Solomon Islands has high rates of violence in families – with 64% of women between the age 15 – 49 years found to have experienced sexual and physical violence by an intimate partner. In response to this pressing security issue, Solomon Islands Government has taken a number of measures including the gazetting of the Family Protection Act 2014 (FPA) in April 2016.
Key government agencies such as police, justice, women and health were collectively trained in a wholeof-government response to provide services to advance protection and safety of women and girls. These agencies are referred to collectively as service providers in the report and are the implementers of the FPA in Solomon Islands. The FPA includes options for women to take out Police Safety Notices (PSN) (issued by police, valid for 21 days with conditions for violent perpetrators), Protection Orders (more permanent orders issued by the courts), pursue court cases and obtain other services such as counselling.

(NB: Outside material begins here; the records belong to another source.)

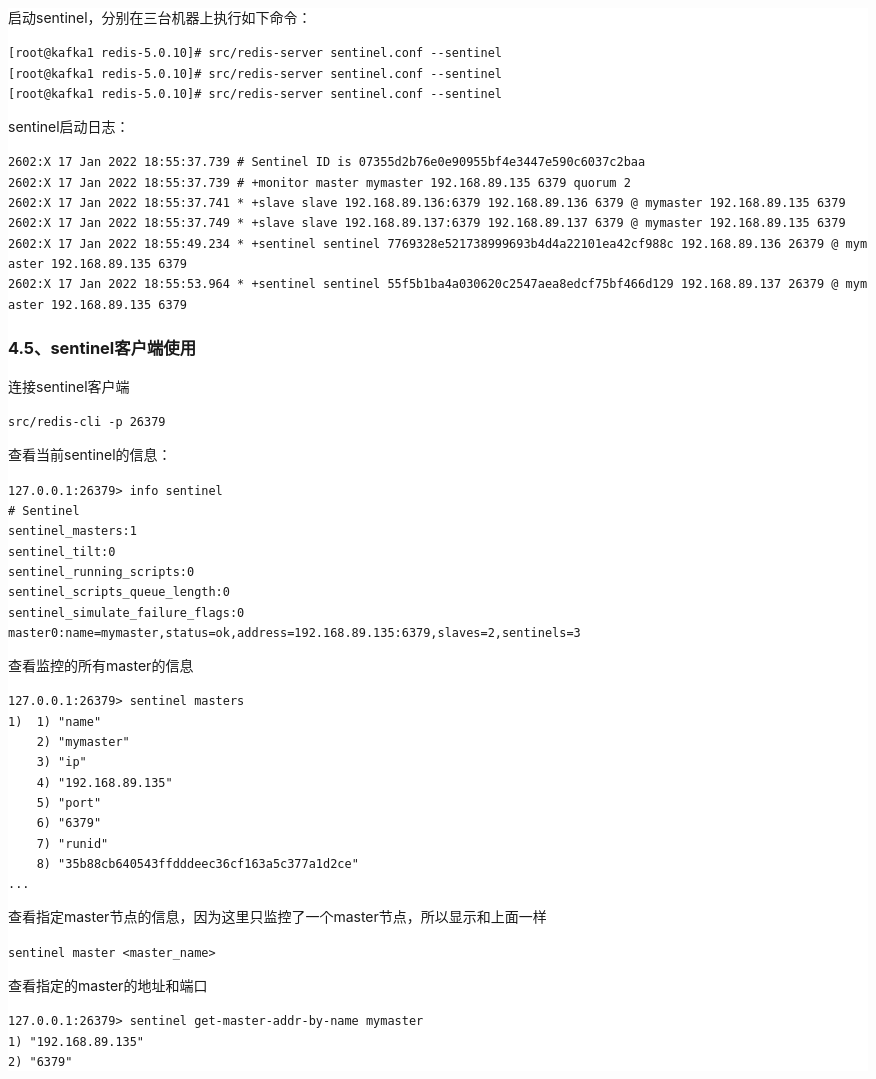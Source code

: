 启动sentinel，分别在三台机器上执行如下命令：
```
[root@kafka1 redis-5.0.10]# src/redis-server sentinel.conf --sentinel
[root@kafka1 redis-5.0.10]# src/redis-server sentinel.conf --sentinel
[root@kafka1 redis-5.0.10]# src/redis-server sentinel.conf --sentinel
```
sentinel启动日志：
```
2602:X 17 Jan 2022 18:55:37.739 # Sentinel ID is 07355d2b76e0e90955bf4e3447e590c6037c2baa
2602:X 17 Jan 2022 18:55:37.739 # +monitor master mymaster 192.168.89.135 6379 quorum 2
2602:X 17 Jan 2022 18:55:37.741 * +slave slave 192.168.89.136:6379 192.168.89.136 6379 @ mymaster 192.168.89.135 6379
2602:X 17 Jan 2022 18:55:37.749 * +slave slave 192.168.89.137:6379 192.168.89.137 6379 @ mymaster 192.168.89.135 6379
2602:X 17 Jan 2022 18:55:49.234 * +sentinel sentinel 7769328e521738999693b4d4a22101ea42cf988c 192.168.89.136 26379 @ mymaster 192.168.89.135 6379
2602:X 17 Jan 2022 18:55:53.964 * +sentinel sentinel 55f5b1ba4a030620c2547aea8edcf75bf466d129 192.168.89.137 26379 @ mymaster 192.168.89.135 6379
```

### 4.5、sentinel客户端使用

连接sentinel客户端
```
src/redis-cli -p 26379
```
查看当前sentinel的信息：
```
127.0.0.1:26379> info sentinel
# Sentinel
sentinel_masters:1
sentinel_tilt:0
sentinel_running_scripts:0
sentinel_scripts_queue_length:0
sentinel_simulate_failure_flags:0
master0:name=mymaster,status=ok,address=192.168.89.135:6379,slaves=2,sentinels=3
```
查看监控的所有master的信息
```
127.0.0.1:26379> sentinel masters
1)  1) "name"
    2) "mymaster"
    3) "ip"
    4) "192.168.89.135"
    5) "port"
    6) "6379"
    7) "runid"
    8) "35b88cb640543ffdddeec36cf163a5c377a1d2ce"
...
```
查看指定master节点的信息，因为这里只监控了一个master节点，所以显示和上面一样
```
sentinel master <master_name>
```
查看指定的master的地址和端口
```
127.0.0.1:26379> sentinel get-master-addr-by-name mymaster
1) "192.168.89.135"
2) "6379"
```
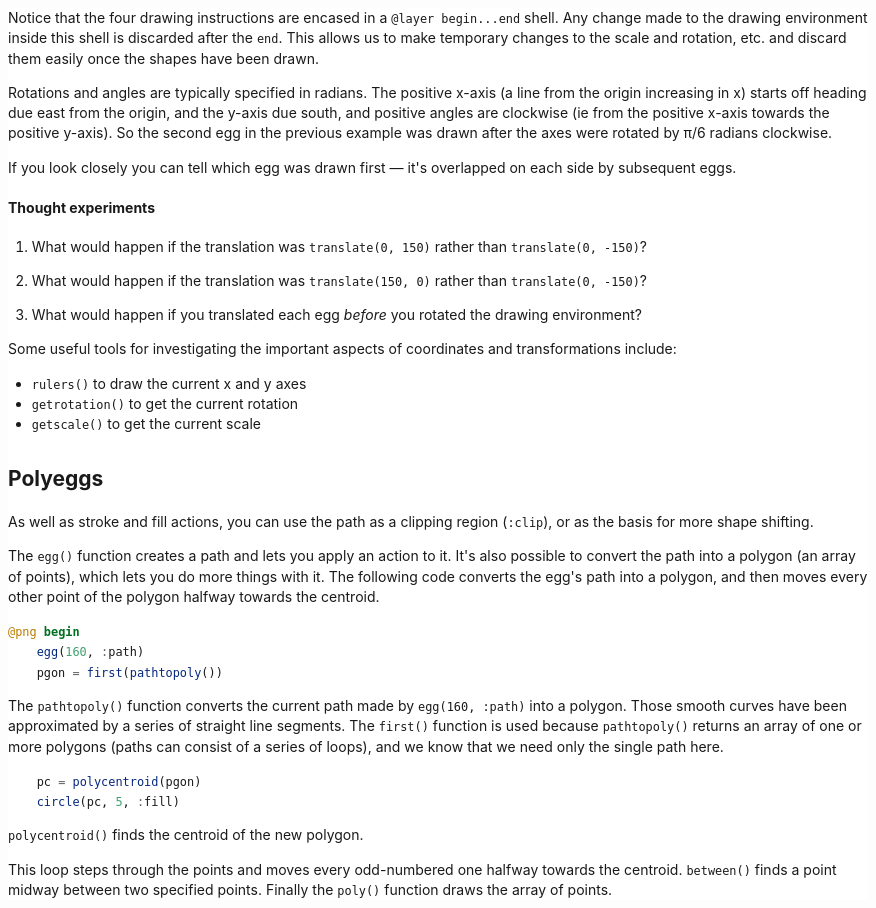 Notice that the four drawing instructions are encased in a `@layer begin...end` shell. Any change made to the drawing environment inside this shell is discarded after the `end`. This allows us to make temporary changes to the scale and rotation, etc. and discard them easily once the shapes have been drawn.

Rotations and angles are typically specified in radians. The positive x-axis (a line from the origin increasing in x) starts off heading due east from the origin, and the y-axis due south, and positive angles are clockwise (ie from the positive x-axis towards the positive y-axis). So the second egg in the previous example was drawn after the axes were rotated by π/6 radians clockwise.

If you look closely you can tell which egg was drawn first — it's overlapped on each side by subsequent eggs.

#### Thought experiments

1. What would happen if the translation was `translate(0, 150)` rather than `translate(0, -150)`?

2. What would happen if the translation was `translate(150, 0)` rather than `translate(0, -150)`?

3. What would happen if you translated each egg *before* you rotated the drawing environment?

Some useful tools for investigating the important aspects of coordinates and transformations include:

- `rulers()` to draw the current x and y axes
- `getrotation()` to get the current rotation
- `getscale()` to get the current scale

## Polyeggs

As well as stroke and fill actions, you can use the path as a clipping region (`:clip`), or as the basis for more shape shifting.

The `egg()` function creates a path and lets you apply an action to it. It's also possible to convert the path into a polygon (an array of points), which lets you do more things with it. The following code converts the egg's path into a polygon, and then moves every other point of the polygon halfway towards the centroid.

```julia
@png begin
    egg(160, :path)
    pgon = first(pathtopoly())
```

The `pathtopoly()` function converts the current path made by `egg(160, :path)` into a polygon. Those smooth curves have been approximated by a series of straight line segments. The `first()` function is used because `pathtopoly()` returns an array of one or more polygons (paths can consist of a series of loops), and we know that we need only the single path here.

```julia
    pc = polycentroid(pgon)
    circle(pc, 5, :fill)
```

`polycentroid()` finds the centroid of the new polygon.

This loop steps through the points and moves every odd-numbered one halfway towards the centroid. `between()` finds a point midway between two specified points. Finally the `poly()` function draws the array of points.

Three years later, in April 2019, this research project began fieldwork to ask women what their experience was of using services under the FPA and whether these services had improved their personal sense of safety. This study aims to learn from survivors’ stories – particularly about how they have accessed, used and received support from the service providers as stipulated by the FPA – to examine the effectiveness of the legislation functions from a service user perspective. Through gathering and comparing the perspectives of women survivors of violence, this report has identified what is working well, what is not working so well, and what changes to the process could enable more women to be more satisfied with outcomes.

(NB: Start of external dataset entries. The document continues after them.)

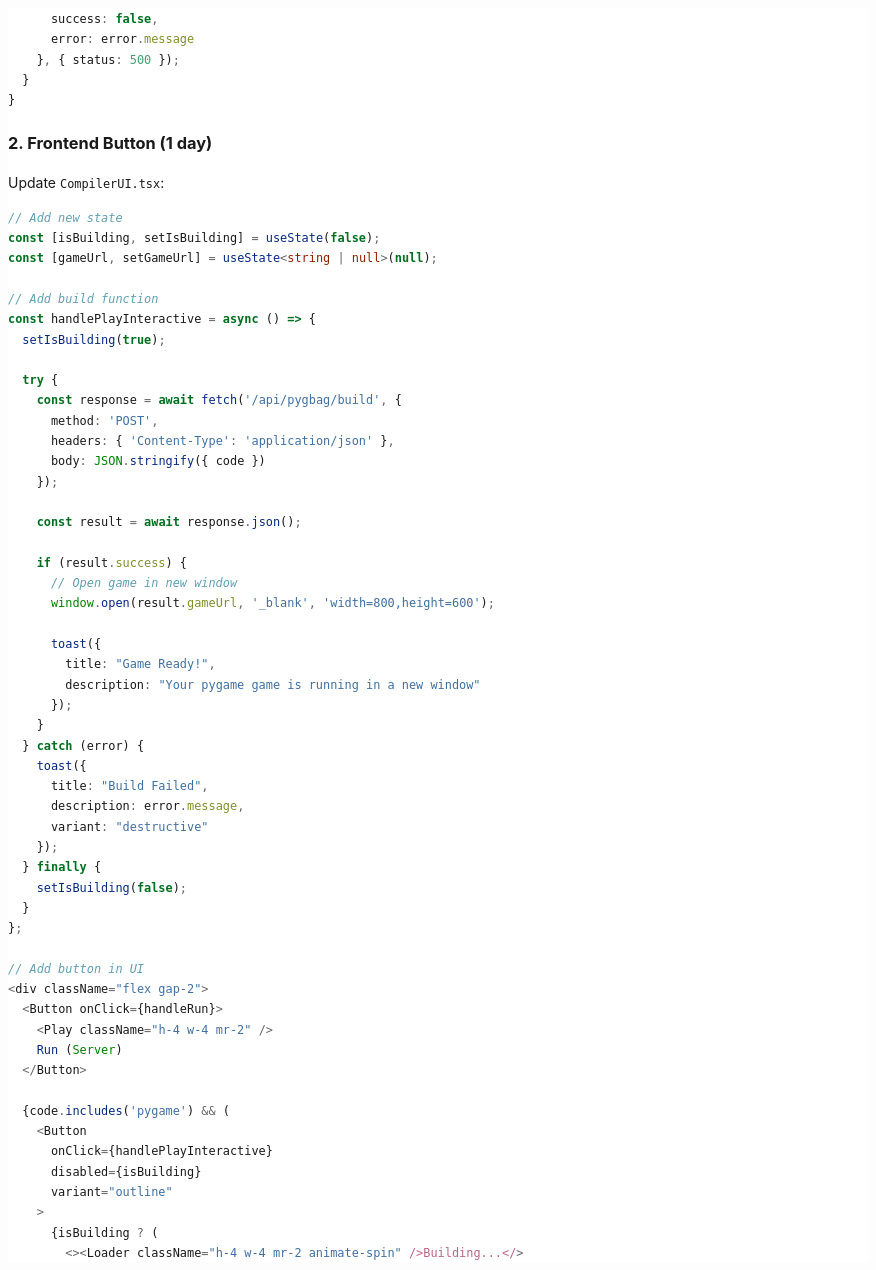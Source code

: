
```typescript
      success: false,
      error: error.message
    }, { status: 500 });
  }
}
```

### 2. Frontend Button (1 day)

Update `CompilerUI.tsx`:

```typescript
// Add new state
const [isBuilding, setIsBuilding] = useState(false);
const [gameUrl, setGameUrl] = useState<string | null>(null);

// Add build function
const handlePlayInteractive = async () => {
  setIsBuilding(true);

  try {
    const response = await fetch('/api/pygbag/build', {
      method: 'POST',
      headers: { 'Content-Type': 'application/json' },
      body: JSON.stringify({ code })
    });

    const result = await response.json();

    if (result.success) {
      // Open game in new window
      window.open(result.gameUrl, '_blank', 'width=800,height=600');

      toast({
        title: "Game Ready!",
        description: "Your pygame game is running in a new window"
      });
    }
  } catch (error) {
    toast({
      title: "Build Failed",
      description: error.message,
      variant: "destructive"
    });
  } finally {
    setIsBuilding(false);
  }
};

// Add button in UI
<div className="flex gap-2">
  <Button onClick={handleRun}>
    <Play className="h-4 w-4 mr-2" />
    Run (Server)
  </Button>

  {code.includes('pygame') && (
    <Button
      onClick={handlePlayInteractive}
      disabled={isBuilding}
      variant="outline"
    >
      {isBuilding ? (
        <><Loader className="h-4 w-4 mr-2 animate-spin" />Building...</>
```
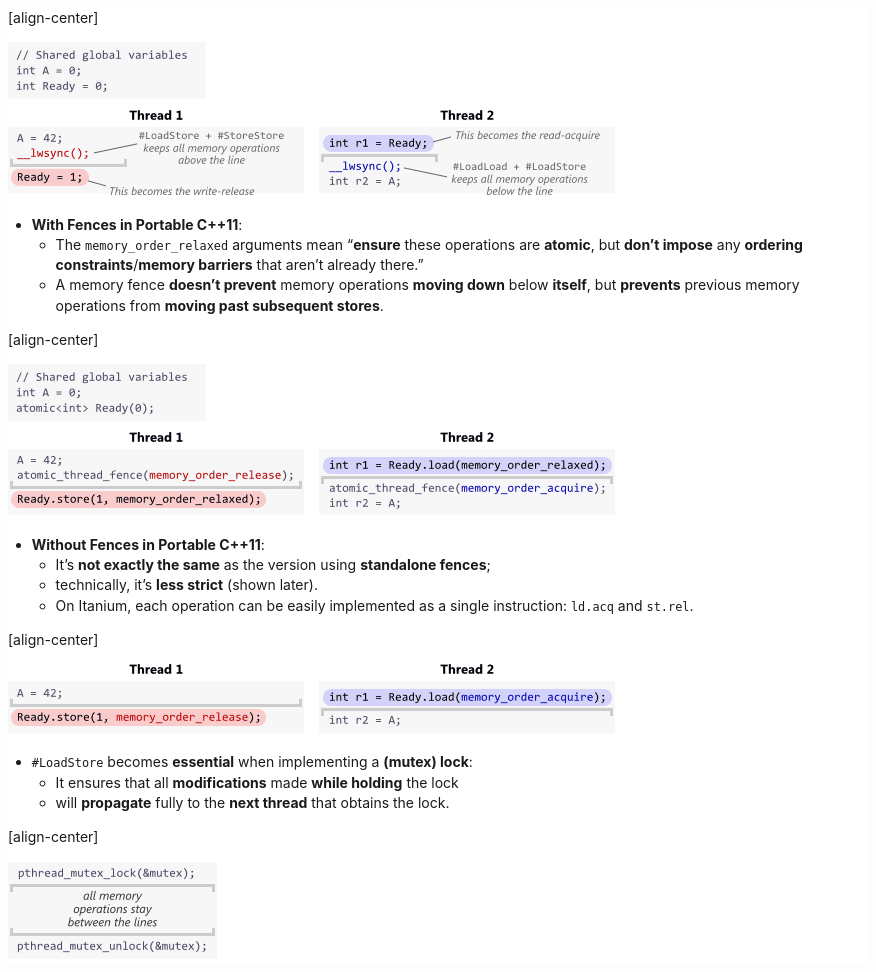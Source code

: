[align-center]

[![platform-fences](Preshing-Blog-Notes/platform-fences.png)](https://preshing.com/images/platform-fences.png)

- **With Fences in Portable C++11**:
  - The `memory_order_relaxed` arguments mean “**ensure** these operations are **atomic**, but **don’t impose** any **ordering constraints**/**memory barriers** that aren’t already there.”
  - A memory fence **doesn’t prevent** memory operations **moving down** below **itself**, but **prevents** previous memory operations from **moving past subsequent stores**.

[align-center]

[![cpp11-fences](Preshing-Blog-Notes/cpp11-fences.png)](https://preshing.com/images/cpp11-fences.png)

- **Without Fences in Portable C++11**:
  - It’s **not exactly the same** as the version using **standalone fences**;
  - technically, it’s **less strict** (shown later).
  - On Itanium, each operation can be easily implemented as a single instruction: `ld.acq` and `st.rel`.

[align-center]

[![cpp11-no-fences](Preshing-Blog-Notes/cpp11-no-fences.png)](https://preshing.com/images/cpp11-no-fences.png)

- `#LoadStore` becomes **essential** when implementing a **(mutex) lock**:
  - It ensures that all **modifications** made **while holding** the lock
  - will **propagate** fully to the **next thread** that obtains the lock.

[align-center]

[![acq-rel-lock](Preshing-Blog-Notes/acq-rel-lock.png)](https://preshing.com/images/acq-rel-lock.png)
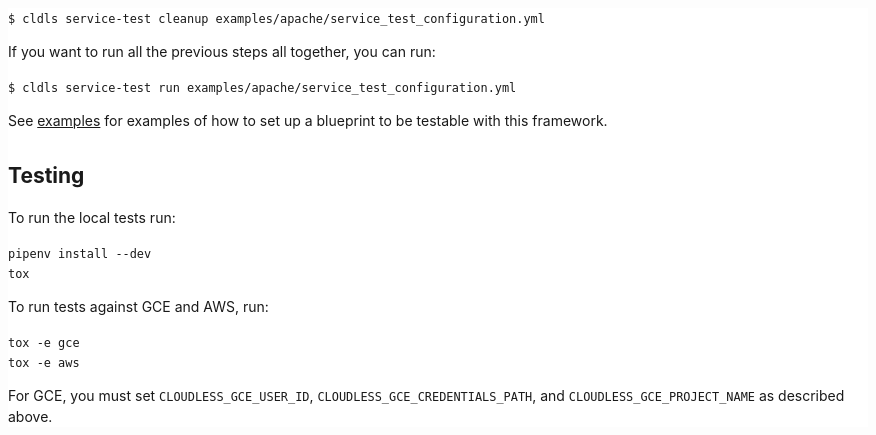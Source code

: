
 ```shell
$ cldls service-test cleanup examples/apache/service_test_configuration.yml
```

If you want to run all the previous steps all together, you can run:

```shell
$ cldls service-test run examples/apache/service_test_configuration.yml
```

See [examples](examples) for examples of how to set up a blueprint to be
testable with this framework.

## Testing

To run the local tests run:

```shell
pipenv install --dev
tox
```

To run tests against GCE and AWS, run:

```shell
tox -e gce
tox -e aws
```

For GCE, you must set `CLOUDLESS_GCE_USER_ID`, `CLOUDLESS_GCE_CREDENTIALS_PATH`, and
`CLOUDLESS_GCE_PROJECT_NAME` as described above.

This report is a collaborative effort with many contributors. The main data set includes interviews with 126 people who have used FPA services – 123 women and 3 men – in Guadalcanal, Isabel, Malaita, Temotu, Western Province, plus 24 province-based staff (a total of 150 interviews). This study represents the perspectives of approximately 10% of all women who have used the family protection system from 1 January 2016 to 1 September 2019. A representative sample of women living in urban and rural areas was selected across five provinces where violence is high and there have been some records of service use to date.